Design and construction
- Architect: Joseph Jarratt
- Developer: David Digges La Touche

= Weavers' Hall, Dublin =

Former guildhall in Dublin, Ireland

Weavers' Hall was a guildhall at 14 The Coombe, Dublin, Ireland, which housed the Guild of Weavers (sometimes called the Guild of St Philip and St James or the Guild of the Blessed Virgin Mary), one of the 25 Guilds of the City of Dublin. The building was constructed in 1745 to a design by architect Joseph Jarratt to replace an earlier nearby weavers' guildhall in the Lower Coombe which was built in 1681–2 and was located in what was originally the Earl of Meath's Liberty. The building was demolished in 1965, with elements including furniture, fireplaces, door surrounds and stone floors sold off as scrap.

==History==
The Weaver's Guild was first established on the 28th of September 1446 and was made up of a master, two wardens and a brethren.

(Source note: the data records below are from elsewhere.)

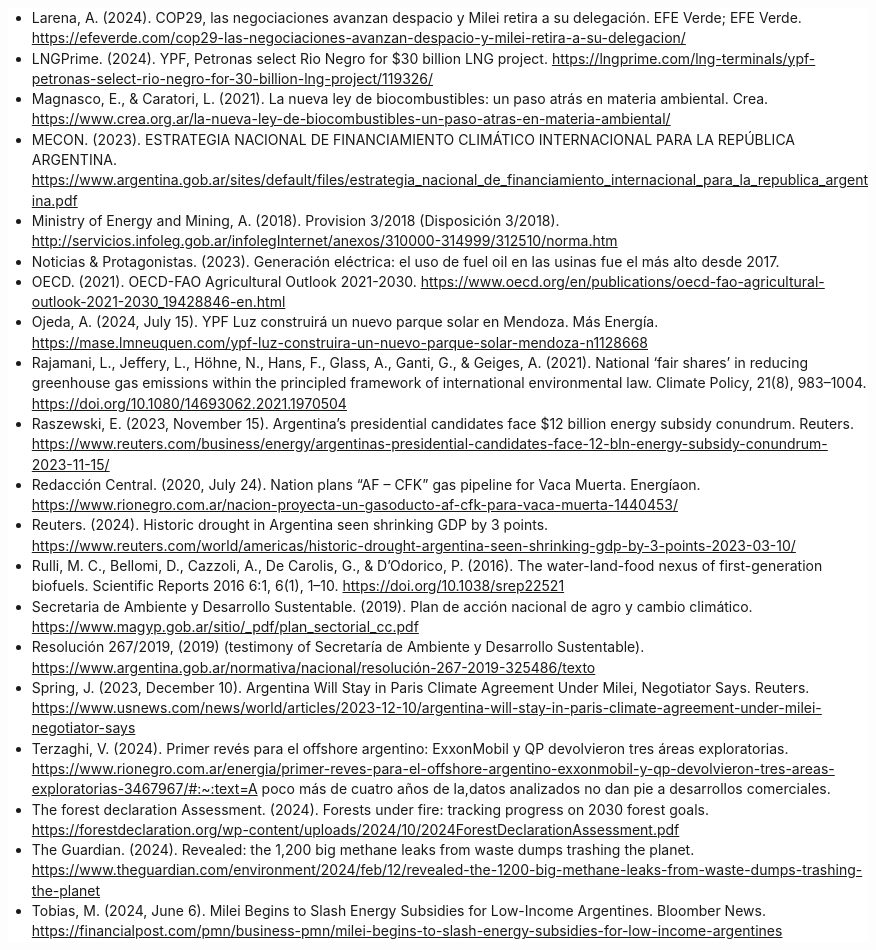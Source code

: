 - Larena, A. (2024). COP29, las negociaciones avanzan despacio y Milei retira a su delegación. EFE Verde; EFE Verde. https://efeverde.com/cop29-las-negociaciones-avanzan-despacio-y-milei-retira-a-su-delegacion/
- LNGPrime. (2024). YPF, Petronas select Rio Negro for $30 billion LNG project. https://lngprime.com/lng-terminals/ypf-petronas-select-rio-negro-for-30-billion-lng-project/119326/
- Magnasco, E., & Caratori, L. (2021). La nueva ley de biocombustibles: un paso atrás en materia ambiental. Crea. https://www.crea.org.ar/la-nueva-ley-de-biocombustibles-un-paso-atras-en-materia-ambiental/
- MECON. (2023). ESTRATEGIA NACIONAL DE FINANCIAMIENTO CLIMÁTICO INTERNACIONAL PARA LA REPÚBLICA ARGENTINA. https://www.argentina.gob.ar/sites/default/files/estrategia_nacional_de_financiamiento_internacional_para_la_republica_argentina.pdf
- Ministry of Energy and Mining, A. (2018). Provision 3/2018 (Disposición 3/2018). http://servicios.infoleg.gob.ar/infolegInternet/anexos/310000-314999/312510/norma.htm
- Noticias & Protagonistas. (2023). Generación eléctrica: el uso de fuel oil en las usinas fue el más alto desde 2017.
- OECD. (2021). OECD-FAO Agricultural Outlook 2021-2030. https://www.oecd.org/en/publications/oecd-fao-agricultural-outlook-2021-2030_19428846-en.html
- Ojeda, A. (2024, July 15). YPF Luz construirá un nuevo parque solar en Mendoza. Más Energía. https://mase.lmneuquen.com/ypf-luz-construira-un-nuevo-parque-solar-mendoza-n1128668
- Rajamani, L., Jeffery, L., Höhne, N., Hans, F., Glass, A., Ganti, G., & Geiges, A. (2021). National ‘fair shares’ in reducing greenhouse gas emissions within the principled framework of international environmental law. Climate Policy, 21(8), 983–1004. https://doi.org/10.1080/14693062.2021.1970504
- Raszewski, E. (2023, November 15). Argentina’s presidential candidates face $12 billion energy subsidy conundrum. Reuters. https://www.reuters.com/business/energy/argentinas-presidential-candidates-face-12-bln-energy-subsidy-conundrum-2023-11-15/
- Redacción Central. (2020, July 24). Nation plans “AF – CFK” gas pipeline for Vaca Muerta. Energíaon. https://www.rionegro.com.ar/nacion-proyecta-un-gasoducto-af-cfk-para-vaca-muerta-1440453/
- Reuters. (2024). Historic drought in Argentina seen shrinking GDP by 3 points. https://www.reuters.com/world/americas/historic-drought-argentina-seen-shrinking-gdp-by-3-points-2023-03-10/
- Rulli, M. C., Bellomi, D., Cazzoli, A., De Carolis, G., & D’Odorico, P. (2016). The water-land-food nexus of first-generation biofuels. Scientific Reports 2016 6:1, 6(1), 1–10. https://doi.org/10.1038/srep22521
- Secretaria de Ambiente y Desarrollo Sustentable. (2019). Plan de acción nacional de agro y cambio climático. https://www.magyp.gob.ar/sitio/_pdf/plan_sectorial_cc.pdf
- Resolución 267/2019, (2019) (testimony of Secretaría de Ambiente y Desarrollo Sustentable). https://www.argentina.gob.ar/normativa/nacional/resolución-267-2019-325486/texto
- Spring, J. (2023, December 10). Argentina Will Stay in Paris Climate Agreement Under Milei, Negotiator Says. Reuters. https://www.usnews.com/news/world/articles/2023-12-10/argentina-will-stay-in-paris-climate-agreement-under-milei-negotiator-says
- Terzaghi, V. (2024). Primer revés para el offshore argentino: ExxonMobil y QP devolvieron tres áreas exploratorias. https://www.rionegro.com.ar/energia/primer-reves-para-el-offshore-argentino-exxonmobil-y-qp-devolvieron-tres-areas-exploratorias-3467967/#:~:text=A poco más de cuatro años de la,datos analizados no dan pie a desarrollos comerciales.
- The forest declaration Assessment. (2024). Forests under fire: tracking progress on 2030 forest goals. https://forestdeclaration.org/wp-content/uploads/2024/10/2024ForestDeclarationAssessment.pdf
- The Guardian. (2024). Revealed: the 1,200 big methane leaks from waste dumps trashing the planet. https://www.theguardian.com/environment/2024/feb/12/revealed-the-1200-big-methane-leaks-from-waste-dumps-trashing-the-planet
- Tobias, M. (2024, June 6). Milei Begins to Slash Energy Subsidies for Low-Income Argentines. Bloomber News. https://financialpost.com/pmn/business-pmn/milei-begins-to-slash-energy-subsidies-for-low-income-argentines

The first dedicated weavers' guildhall is recorded as only being built in 1681.

===Construction===
A committee was established in 1738 to arrange for the building of a new weavers' hall. They were empowered in 1740 to purchase the interest in a lease of some houses in the Lower Coombe for £80. David Digges LaTouche, Master of the Guild, put forward £200 for the construction of the hall. The hall was under construction at the time of his death on the 17th of October 1745 so he never got to see the final fruits of his donation. The architect is believed to have been Joseph Jarratt who likely also designed LaTouche's townhouse and bank in a similar restrained red-brick and granite Georgian style and which was constructed on Castle Street some time in the 1730s opposite Newcomen Bank.

The interior of the hall was wainscotted to pedestal height in the fashion of the time and the main hall was recorded as being fifty-six feet long by twenty-one feet wide.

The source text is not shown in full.